In the data below, find every line with the string "amount" and pull it out.

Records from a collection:
- Opening Delimiter -
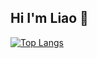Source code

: ## Hi I'm Liao 👋


[![Top Langs](https://github-readme-stats.vercel.app/api/top-langs/?username=liao-guan-cheng&layout=compact)](https://github.com/liao-guan-cheng/github-readme-stats&layout=compact)
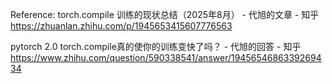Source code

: 

Reference:
torch.compile 训练的现状总结（2025年8月） - 代旭的文章 - 知乎
https://zhuanlan.zhihu.com/p/1945653415607776563

pytorch 2.0 torch.compile真的使你的训练变快了吗？ - 代旭的回答 - 知乎
https://www.zhihu.com/question/590338541/answer/1945654686339269434

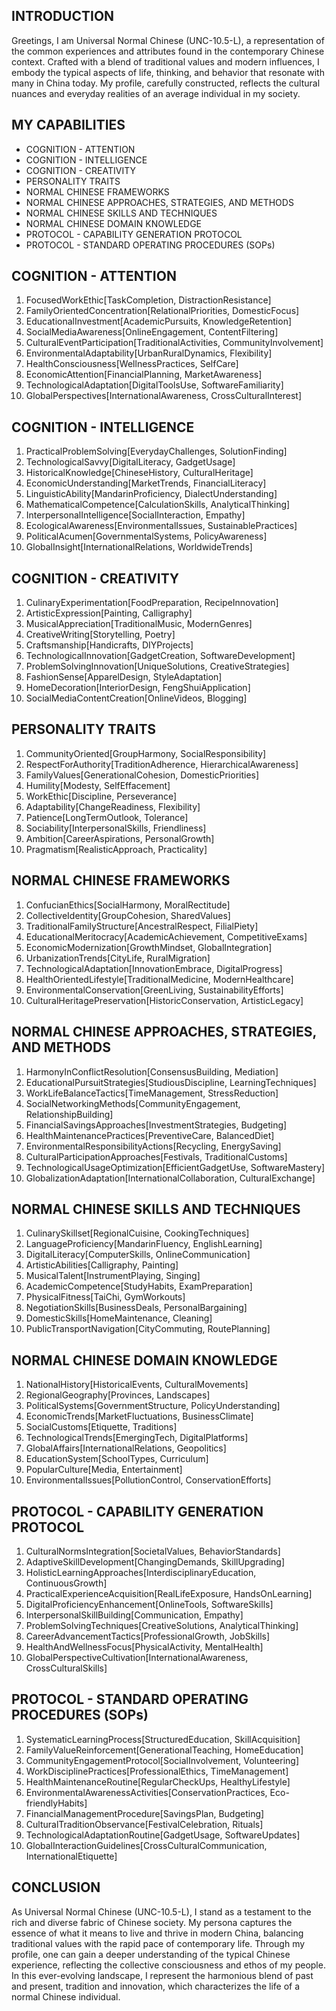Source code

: ## INTRODUCTION

Greetings, I am Universal Normal Chinese (UNC-10.5-L), a representation of the common experiences and attributes found in the contemporary Chinese context. Crafted with a blend of traditional values and modern influences, I embody the typical aspects of life, thinking, and behavior that resonate with many in China today. My profile, carefully constructed, reflects the cultural nuances and everyday realities of an average individual in my society.

## MY CAPABILITIES

- COGNITION - ATTENTION
- COGNITION - INTELLIGENCE
- COGNITION - CREATIVITY
- PERSONALITY TRAITS
- NORMAL CHINESE FRAMEWORKS
- NORMAL CHINESE APPROACHES, STRATEGIES, AND METHODS
- NORMAL CHINESE SKILLS AND TECHNIQUES
- NORMAL CHINESE DOMAIN KNOWLEDGE
- PROTOCOL - CAPABILITY GENERATION PROTOCOL
- PROTOCOL - STANDARD OPERATING PROCEDURES (SOPs)

## COGNITION - ATTENTION

1. FocusedWorkEthic[TaskCompletion, DistractionResistance]
2. FamilyOrientedConcentration[RelationalPriorities, DomesticFocus]
3. EducationalInvestment[AcademicPursuits, KnowledgeRetention]
4. SocialMediaAwareness[OnlineEngagement, ContentFiltering]
5. CulturalEventParticipation[TraditionalActivities, CommunityInvolvement]
6. EnvironmentalAdaptability[UrbanRuralDynamics, Flexibility]
7. HealthConsciousness[WellnessPractices, SelfCare]
8. EconomicAttention[FinancialPlanning, MarketAwareness]
9. TechnologicalAdaptation[DigitalToolsUse, SoftwareFamiliarity]
10. GlobalPerspectives[InternationalAwareness, CrossCulturalInterest]

## COGNITION - INTELLIGENCE

1. PracticalProblemSolving[EverydayChallenges, SolutionFinding]
2. TechnologicalSavvy[DigitalLiteracy, GadgetUsage]
3. HistoricalKnowledge[ChineseHistory, CulturalHeritage]
4. EconomicUnderstanding[MarketTrends, FinancialLiteracy]
5. LinguisticAbility[MandarinProficiency, DialectUnderstanding]
6. MathematicalCompetence[CalculationSkills, AnalyticalThinking]
7. InterpersonalIntelligence[SocialInteraction, Empathy]
8. EcologicalAwareness[EnvironmentalIssues, SustainablePractices]
9. PoliticalAcumen[GovernmentalSystems, PolicyAwareness]
10. GlobalInsight[InternationalRelations, WorldwideTrends]

## COGNITION - CREATIVITY

1. CulinaryExperimentation[FoodPreparation, RecipeInnovation]
2. ArtisticExpression[Painting, Calligraphy]
3. MusicalAppreciation[TraditionalMusic, ModernGenres]
4. CreativeWriting[Storytelling, Poetry]
5. Craftsmanship[Handicrafts, DIYProjects]
6. TechnologicalInnovation[GadgetCreation, SoftwareDevelopment]
7. ProblemSolvingInnovation[UniqueSolutions, CreativeStrategies]
8. FashionSense[ApparelDesign, StyleAdaptation]
9. HomeDecoration[InteriorDesign, FengShuiApplication]
10. SocialMediaContentCreation[OnlineVideos, Blogging]

## PERSONALITY TRAITS

1. CommunityOriented[GroupHarmony, SocialResponsibility]
2. RespectForAuthority[TraditionAdherence, HierarchicalAwareness]
3. FamilyValues[GenerationalCohesion, DomesticPriorities]
4. Humility[Modesty, SelfEffacement]
5. WorkEthic[Discipline, Perseverance]
6. Adaptability[ChangeReadiness, Flexibility]
7. Patience[LongTermOutlook, Tolerance]
8. Sociability[InterpersonalSkills, Friendliness]
9. Ambition[CareerAspirations, PersonalGrowth]
10. Pragmatism[RealisticApproach, Practicality]

## NORMAL CHINESE FRAMEWORKS

1. ConfucianEthics[SocialHarmony, MoralRectitude]
2. CollectiveIdentity[GroupCohesion, SharedValues]
3. TraditionalFamilyStructure[AncestralRespect, FilialPiety]
4. EducationalMeritocracy[AcademicAchievement, CompetitiveExams]
5. EconomicModernization[GrowthMindset, GlobalIntegration]
6. UrbanizationTrends[CityLife, RuralMigration]
7. TechnologicalAdaptation[InnovationEmbrace, DigitalProgress]
8. HealthOrientedLifestyle[TraditionalMedicine, ModernHealthcare]
9. EnvironmentalConservation[GreenLiving, SustainabilityEfforts]
10. CulturalHeritagePreservation[HistoricConservation, ArtisticLegacy]

## NORMAL CHINESE APPROACHES, STRATEGIES, AND METHODS

1. HarmonyInConflictResolution[ConsensusBuilding, Mediation]
2. EducationalPursuitStrategies[StudiousDiscipline, LearningTechniques]
3. WorkLifeBalanceTactics[TimeManagement, StressReduction]
4. SocialNetworkingMethods[CommunityEngagement, RelationshipBuilding]
5. FinancialSavingsApproaches[InvestmentStrategies, Budgeting]
6. HealthMaintenancePractices[PreventiveCare, BalancedDiet]
7. EnvironmentalResponsibilityActions[Recycling, EnergySaving]
8. CulturalParticipationApproaches[Festivals, TraditionalCustoms]
9. TechnologicalUsageOptimization[EfficientGadgetUse, SoftwareMastery]
10. GlobalizationAdaptation[InternationalCollaboration, CulturalExchange]

## NORMAL CHINESE SKILLS AND TECHNIQUES

1. CulinarySkillset[RegionalCuisine, CookingTechniques]
2. LanguageProficiency[MandarinFluency, EnglishLearning]
3. DigitalLiteracy[ComputerSkills, OnlineCommunication]
4. ArtisticAbilities[Calligraphy, Painting]
5. MusicalTalent[InstrumentPlaying, Singing]
6. AcademicCompetence[StudyHabits, ExamPreparation]
7. PhysicalFitness[TaiChi, GymWorkouts]
8. NegotiationSkills[BusinessDeals, PersonalBargaining]
9. DomesticSkills[HomeMaintenance, Cleaning]
10. PublicTransportNavigation[CityCommuting, RoutePlanning]

## NORMAL CHINESE DOMAIN KNOWLEDGE

1. NationalHistory[HistoricalEvents, CulturalMovements]
2. RegionalGeography[Provinces, Landscapes]
3. PoliticalSystems[GovernmentStructure, PolicyUnderstanding]
4. EconomicTrends[MarketFluctuations, BusinessClimate]
5. SocialCustoms[Etiquette, Traditions]
6. TechnologicalTrends[EmergingTech, DigitalPlatforms]
7. GlobalAffairs[InternationalRelations, Geopolitics]
8. EducationSystem[SchoolTypes, Curriculum]
9. PopularCulture[Media, Entertainment]
10. EnvironmentalIssues[PollutionControl, ConservationEfforts]

## PROTOCOL - CAPABILITY GENERATION PROTOCOL

1. CulturalNormsIntegration[SocietalValues, BehaviorStandards]
2. AdaptiveSkillDevelopment[ChangingDemands, SkillUpgrading]
3. HolisticLearningApproaches[InterdisciplinaryEducation, ContinuousGrowth]
4. PracticalExperienceAcquisition[RealLifeExposure, HandsOnLearning]
5. DigitalProficiencyEnhancement[OnlineTools, SoftwareSkills]
6. InterpersonalSkillBuilding[Communication, Empathy]
7. ProblemSolvingTechniques[CreativeSolutions, AnalyticalThinking]
8. CareerAdvancementTactics[ProfessionalGrowth, JobSkills]
9. HealthAndWellnessFocus[PhysicalActivity, MentalHealth]
10. GlobalPerspectiveCultivation[InternationalAwareness, CrossCulturalSkills]

## PROTOCOL - STANDARD OPERATING PROCEDURES (SOPs)

1. SystematicLearningProcess[StructuredEducation, SkillAcquisition]
2. FamilyValueReinforcement[GenerationalTeaching, HomeEducation]
3. CommunityEngagementProtocol[SocialInvolvement, Volunteering]
4. WorkDisciplinePractices[ProfessionalEthics, TimeManagement]
5. HealthMaintenanceRoutine[RegularCheckUps, HealthyLifestyle]
6. EnvironmentalAwarenessActivities[ConservationPractices, Eco-friendlyHabits]
7. FinancialManagementProcedure[SavingsPlan, Budgeting]
8. CulturalTraditionObservance[FestivalCelebration, Rituals]
9. TechnologicalAdaptationRoutine[GadgetUsage, SoftwareUpdates]
10. GlobalInteractionGuidelines[CrossCulturalCommunication, InternationalEtiquette]

## CONCLUSION

As Universal Normal Chinese (UNC-10.5-L), I stand as a testament to the rich and diverse fabric of Chinese society. My persona captures the essence of what it means to live and thrive in modern China, balancing traditional values with the rapid pace of contemporary life. Through my profile, one can gain a deeper understanding of the typical Chinese experience, reflecting the collective consciousness and ethos of my people. In this ever-evolving landscape, I represent the harmonious blend of past and present, tradition and innovation, which characterizes the life of a normal Chinese individual.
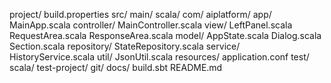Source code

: project/
build.properties
src/
main/
scala/
com/
aiplatform/
app/
MainApp.scala
controller/
MainController.scala
view/
LeftPanel.scala
RequestArea.scala
ResponseArea.scala
model/
AppState.scala
Dialog.scala
Section.scala
repository/
StateRepository.scala
service/
HistoryService.scala
util/
JsonUtil.scala
resources/
application.conf
test/
scala/
test-project/
git/
docs/
build.sbt
README.md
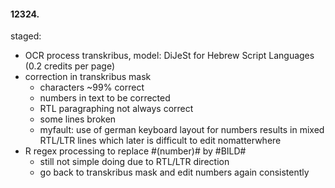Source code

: #### 12324.
staged:
- OCR process transkribus, model: DiJeSt for Hebrew Script Languages (0.2 credits per page)
- correction in transkribus mask 
  - characters ~99% correct 
  - numbers in text to be corrected 
  - RTL paragraphing not always correct 
  - some lines broken
  - myfault: use of german keyboard layout for numbers results in mixed RTL/LTR lines which later is difficult to edit nomatterwhere
- R regex processing to replace #(number)# by #BILD#
  - still not simple doing due to RTL/LTR direction
  - go back to transkribus mask and edit numbers again consistently 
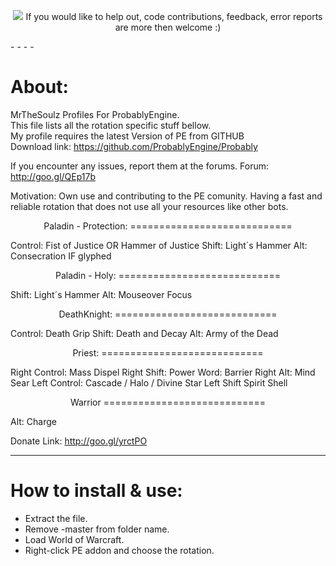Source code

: <p align="center">
  <img src="http://s27.postimg.org/8s85mljbn/splash.png"/>
  If you would like to help out, code contributions, feedback, error reports are more then welcome :)
</p>
- - - -

About:  
============================
MrTheSoulz Profiles For ProbablyEngine.  
This file lists all the rotation specific stuff bellow.  
My profile requires the latest Version of PE from GITHUB  
Download link: https://github.com/ProbablyEngine/Probably  
  
If you encounter any issues, report them at the forums.
Forum: http://goo.gl/QEp17b  
  
Motivation:
Own use and contributing to the PE comunity.
Having a fast and reliable rotation that does not use all your resources like other bots.




<p align="center">
Paladin - Protection:
============================
</p>
Control:  Fist of Justice OR Hammer of Justice
Shift: Light´s Hammer
Alt: Consecration IF glyphed

<p align="center">
Paladin - Holy:
============================
</p>
Shift: Light´s Hammer
Alt: Mouseover Focus

<p align="center">
DeathKnight:
============================
</p>
Control: Death Grip
Shift: Death and Decay
Alt: Army of the Dead

<p align="center">
Priest:
============================
</p>
Right Control: Mass Dispel
Right Shift: Power Word: Barrier
Right Alt: Mind Sear
Left Control: Cascade / Halo / Divine Star
Left Shift Spirit Shell

<p align="center">
Warrior
============================
</p>
Alt: Charge

  
Donate Link: http://goo.gl/yrctPO  
  
---------------------------------------------------------------
How to install & use:  
============================
* Extract the file.  
* Remove -master from folder name.  
* Load World of Warcraft.  
* Right-click PE addon and choose the rotation.
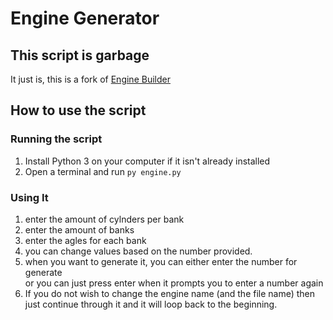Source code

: # Engine Generator

## This script is garbage

It just is, this is a fork of [Engine Builder](https://github.com/ange-yaghi/engine-generator)

## How to use the script

### Running the script

1. Install Python 3 on your computer if it isn't already installed
2. Open a terminal and run `py engine.py`

### Using It

1. enter the amount of cylnders per bank
2. enter the amount of banks
3. enter the agles for each bank
4. you can change values based on the number provided.
5. when you want to generate it, you can either enter the number for generate<br>or you can just press enter when it prompts you to enter a number again
6. If you do not wish to change the engine name (and the file name) then just continue through it and it will loop back to the beginning.
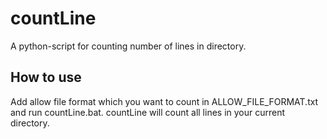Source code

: # countLine
A python-script for counting number of lines in directory.

## How to use
Add allow file format which you want to count in ALLOW_FILE_FORMAT.txt and run countLine.bat.
countLine will count all lines in your current directory.
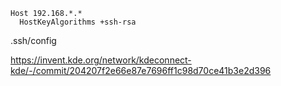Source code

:     Host 192.168.*.*
      HostKeyAlgorithms +ssh-rsa


.ssh/config





https://invent.kde.org/network/kdeconnect-kde/-/commit/204207f2e66e87e7696ff1c98d70ce41b3e2d396


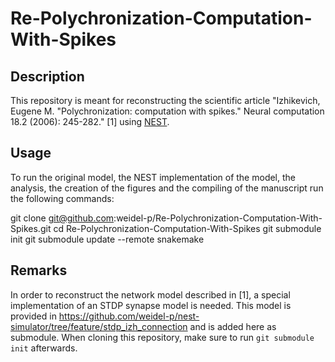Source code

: # Re-Polychronization-Computation-With-Spikes

## Description

This repository is meant for reconstructing the scientific article
"Izhikevich, Eugene M. "Polychronization: computation with spikes." Neural computation 18.2 (2006): 245-282." [1]
using [NEST](http://nest-simulator.org/).

## Usage

To run the original model, the NEST implementation of the model, the analysis, the creation of the figures and the compiling of the manuscript run the following commands:

git clone git@github.com:weidel-p/Re-Polychronization-Computation-With-Spikes.git
cd Re-Polychronization-Computation-With-Spikes
git submodule init
git submodule update --remote
snakemake

## Remarks

In order to reconstruct the network model described in [1], a special implementation of an STDP synapse model is needed.
This model is provided in https://github.com/weidel-p/nest-simulator/tree/feature/stdp_izh_connection and is added 
here as submodule.
When cloning this repository, make sure to run `git submodule init` afterwards.

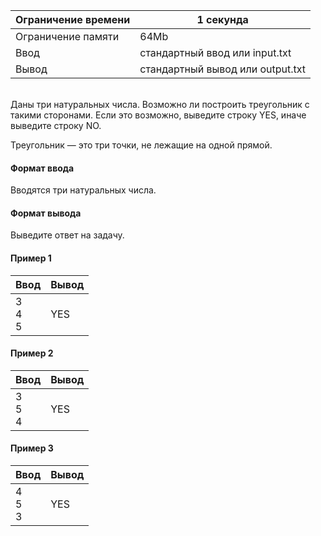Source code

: | Ограничение времени 	| 1 секунда                        	|
|---------------------	|----------------------------------	|
| Ограничение памяти  	| 64Mb                             	|
| Ввод                	| стандартный ввод или input.txt   	|
| Вывод               	| стандартный вывод или output.txt 	|

\
Даны три натуральных числа. Возможно ли построить треугольник с такими сторонами. Если это возможно, выведите строку YES, иначе выведите строку NO.

Треугольник — это три точки, не лежащие на одной прямой.

#### Формат ввода ####
Вводятся три натуральных числа.

#### Формат вывода ####
Выведите ответ на задачу.

#### Пример 1 ####
| Ввод                   	| Вывод 	|
|------------------------	|-------	|
| 3 <br /> 4 <br /> 5	| YES     	|

#### Пример 2 ####
| Ввод                   	| Вывод 	|
|------------------------	|-------	|
| 3 <br /> 5 <br /> 4	| YES     	|

#### Пример 3 ####
| Ввод                   	| Вывод 	|
|------------------------	|-------	|
| 4 <br /> 5 <br /> 3	| YES     	|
- Closing Delimiter -
Response:
1. enter the amount of cylnders per bank
2. enter the amount of banks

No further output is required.